> _Exercise instructions_: Where does the word "prikazana" appear in the entries below? Copy each line that holds it.

> _Source data_:
* * * * * * * * *

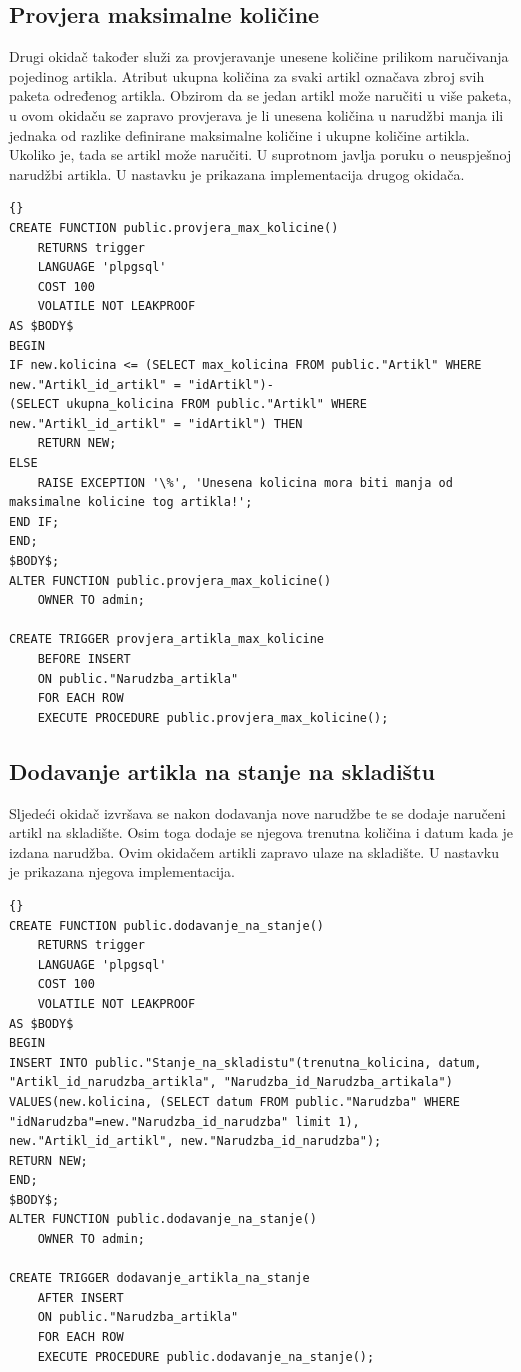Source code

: \documentclass{foi}
\begin{document}
\subsection{Provjera maksimalne količine}
Drugi okidač također služi za provjeravanje unesene količine prilikom naručivanja pojedinog artikla. Atribut ukupna količina za svaki artikl označava zbroj svih paketa određenog artikla. Obzirom da se jedan artikl može naručiti u više paketa, u ovom okidaču se zapravo provjerava je li unesena količina u narudžbi manja ili jednaka od razlike definirane maksimalne količine i ukupne količine artikla. Ukoliko je, tada se artikl može naručiti. U suprotnom javlja poruku o neuspješnoj narudžbi artikla.
U nastavku je prikazana implementacija drugog okidača.
\lstset{commentstyle=\textit,language=python}
\begin{lstlisting}[frame=tb]{}
CREATE FUNCTION public.provjera_max_kolicine()
    RETURNS trigger
    LANGUAGE 'plpgsql'
    COST 100
    VOLATILE NOT LEAKPROOF
AS $BODY$
BEGIN
IF new.kolicina <= (SELECT max_kolicina FROM public."Artikl" WHERE new."Artikl_id_artikl" = "idArtikl")-
(SELECT ukupna_kolicina FROM public."Artikl" WHERE new."Artikl_id_artikl" = "idArtikl") THEN
	RETURN NEW;
ELSE
	RAISE EXCEPTION '\%', 'Unesena kolicina mora biti manja od maksimalne kolicine tog artikla!';
END IF;
END;
$BODY$;
ALTER FUNCTION public.provjera_max_kolicine()
    OWNER TO admin;
    
CREATE TRIGGER provjera_artikla_max_kolicine
    BEFORE INSERT
    ON public."Narudzba_artikla"
    FOR EACH ROW
    EXECUTE PROCEDURE public.provjera_max_kolicine();
\end{lstlisting}

\subsection{Dodavanje artikla na stanje na skladištu}
Sljedeći okidač izvršava se nakon dodavanja nove narudžbe te se dodaje naručeni artikl na skladište. Osim toga dodaje se njegova trenutna količina i datum kada je izdana narudžba. Ovim okidačem artikli zapravo ulaze na skladište. U nastavku je prikazana njegova implementacija.
\lstset{commentstyle=\textit,language=python}
\begin{lstlisting}[frame=tb]{}
CREATE FUNCTION public.dodavanje_na_stanje()
    RETURNS trigger
    LANGUAGE 'plpgsql'
    COST 100
    VOLATILE NOT LEAKPROOF
AS $BODY$
BEGIN
INSERT INTO public."Stanje_na_skladistu"(trenutna_kolicina, datum, "Artikl_id_narudzba_artikla", "Narudzba_id_Narudzba_artikala")
VALUES(new.kolicina, (SELECT datum FROM public."Narudzba" WHERE "idNarudzba"=new."Narudzba_id_narudzba" limit 1), new."Artikl_id_artikl", new."Narudzba_id_narudzba");
RETURN NEW;
END;
$BODY$;
ALTER FUNCTION public.dodavanje_na_stanje()
    OWNER TO admin;
    
CREATE TRIGGER dodavanje_artikla_na_stanje
    AFTER INSERT
    ON public."Narudzba_artikla"
    FOR EACH ROW
    EXECUTE PROCEDURE public.dodavanje_na_stanje();
\end{lstlisting}
\end{document}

* * * * * * * * *

> _Exercise solution_:
U nastavku je prikazana implementacija drugog okidača.
Sljedeći okidač izvršava se nakon dodavanja nove narudžbe te se dodaje naručeni artikl na skladište. Osim toga dodaje se njegova trenutna količina i datum kada je izdana narudžba. Ovim okidačem artikli zapravo ulaze na skladište. U nastavku je prikazana njegova implementacija.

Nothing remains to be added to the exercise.